Amazon supports US domestic medical travel

Amazon building where employees are now supported to pursue domestic medical travel

Amazon has said it will reimburse employees in the USA who travel for a wide range of non-life threatening medical treatments, including elective abortions and transgender care. It will pay up to US$4,000 in travel expenses each year for treatments not available nearby.  The travel is only within the USA and not to another country.

Corporate office and warehouse employees and dependents enrolled in Amazon’s Aetna or Premera health plans are eligible for the new benefit, effective to January 1 2022 retroactively.

The new benefits will apply to treatments that are not available inside a 100-mile (161km) radius of an employee’s home and for which virtual options are not available.

The benefit expansion also includes bariatric care, gastric bypass, oncology, congenital anomalies from within 24 months of birth, mental health care and in-patient substance abuse disorder services. The cover includes a travel cost benefit for emergency medical treatments.
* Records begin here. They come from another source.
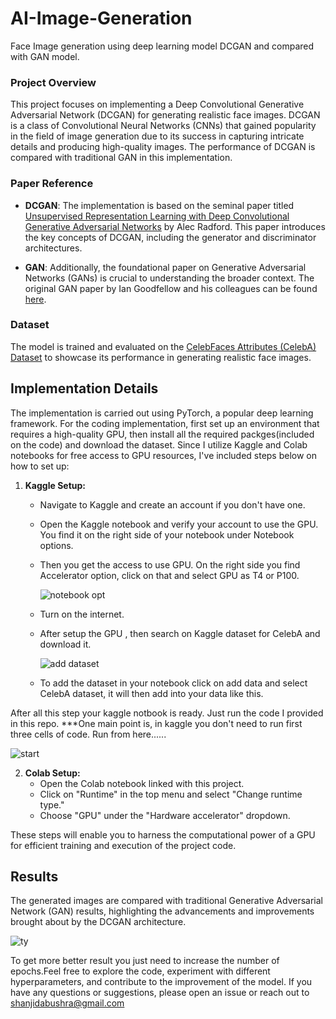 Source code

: # AI-Image-Generation
Face Image generation using deep learning model DCGAN and compared with GAN model.

### Project Overview
This project focuses on implementing a Deep Convolutional Generative Adversarial Network (DCGAN) for generating realistic face images. DCGAN is a class of Convolutional Neural Networks (CNNs) that gained popularity in the field of image generation due to its success in capturing intricate details and producing high-quality images. The performance of DCGAN is compared with traditional GAN in this implementation.

### Paper Reference
- **DCGAN**: The implementation is based on the seminal paper titled [Unsupervised Representation Learning with Deep Convolutional Generative Adversarial Networks](https://arxiv.org/abs/1511.06434) by Alec Radford. This paper introduces the key concepts of DCGAN, including the generator and discriminator architectures.

- **GAN**: Additionally, the foundational paper on Generative Adversarial Networks (GANs) is crucial to understanding the broader context. The original GAN paper by Ian Goodfellow and his colleagues can be found [here](https://arxiv.org/abs/1406.2661).

### Dataset
The model is trained and evaluated on the [CelebFaces Attributes (CelebA) Dataset](https://mmlab.ie.cuhk.edu.hk/projects/CelebA.html) to showcase its performance in generating realistic face images.

## Implementation Details

The implementation is carried out using PyTorch, a popular deep learning framework. For the coding implementation, first set up an environment that requires a high-quality GPU, then install all the required packges(included on the code) and download the dataset. Since I utilize Kaggle and Colab notebooks for free access to GPU resources, I've included steps below on how to set up:

1. **Kaggle Setup:**
    - Navigate to Kaggle and create an account if you don't have one.
    - Open the Kaggle notebook and verify your account to use the GPU. You find it on the right side of your notebook under Notebook options.
    - Then you get the access to use GPU. On the right side you find Accelerator option, click on that and select GPU as T4 or P100.
      
        ![notebook opt](https://github.com/Bushra1216/AI-Image-Generation-/assets/156702727/56e6b576-889d-4e9c-9b86-5fa3d2c2880b)

    - Turn on the internet.
   
    - After setup the GPU , then search on Kaggle dataset for CelebA and download it.
     
      
      ![add dataset](https://github.com/Bushra1216/AI-Image-Generation-/assets/156702727/2660e4e4-280f-48c3-8e7d-66145cd23b5d)
      
      
    - To add the dataset in your notebook click on add data and select CelebA dataset, it will then add into your data like this.

After all this step your kaggle notbook is ready. Just run the code I provided in this repo.
***One main point is, in kaggle you don't need to run first three cells of code. Run from here......

   ![start](https://github.com/Bushra1216/AI-Image-Generation-/assets/156702727/d7611936-c87e-40d0-8045-1b39f6f1b881)
   

2. **Colab Setup:**
    - Open the Colab notebook linked with this project.
    - Click on "Runtime" in the top menu and select "Change runtime type."
    - Choose "GPU" under the "Hardware accelerator" dropdown.

These steps will enable you to harness the computational power of a GPU for efficient training and execution of the project code.


## Results

The generated images are compared with traditional Generative Adversarial Network (GAN) results, highlighting the advancements and improvements brought about by the DCGAN architecture.


![ty](https://github.com/Bushra1216/AI-Image-Generation-/assets/156702727/6e2985a1-f886-4e59-9d32-a2026c361c4a)

To get more better result you just need to increase the number of epochs.Feel free to explore the code, experiment with different hyperparameters, and contribute to the improvement of the model. If you have any questions or suggestions, please open an issue or reach out to [shanjidabushra@gmail.com](shanjidabushra@gmail.com)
The company also offers up to US$10,000 for urgent, life-threatening medical issues.

Amazon is one of the biggest private sector employers in the USA, with 1.1m full and part-time workers in the country. It employs people nationwide, with most workers in California, Texas, and Washington state, home to its global headquarters.

Several other companies have announced plans that ensure staff have access to abortions by covering costs for employees travelling out of state for abortions. Yelp, Apple, Hewlett Packard and Citigroup have stated they will reimburse employees who travel to circumvent local abortion restrictions, in response to changes in reproductive healthcare laws in certain states.  In Texas which has one of the strictest abortion laws in the country and bans the procedure after six weeks of a pregnancy, a recent study found that 1,400 Texans were travelling out of state for abortions monthly.

The Supreme Court has ruled on a case that could overturn Roe v Wade, a 1973 court ruling that legalised abortion in the USA.  Without appeal or national government interventions each USA state could be permitted to determine its own abortion rules, with 26 states expected to limit abortion care or even ban abortions in most cases all together.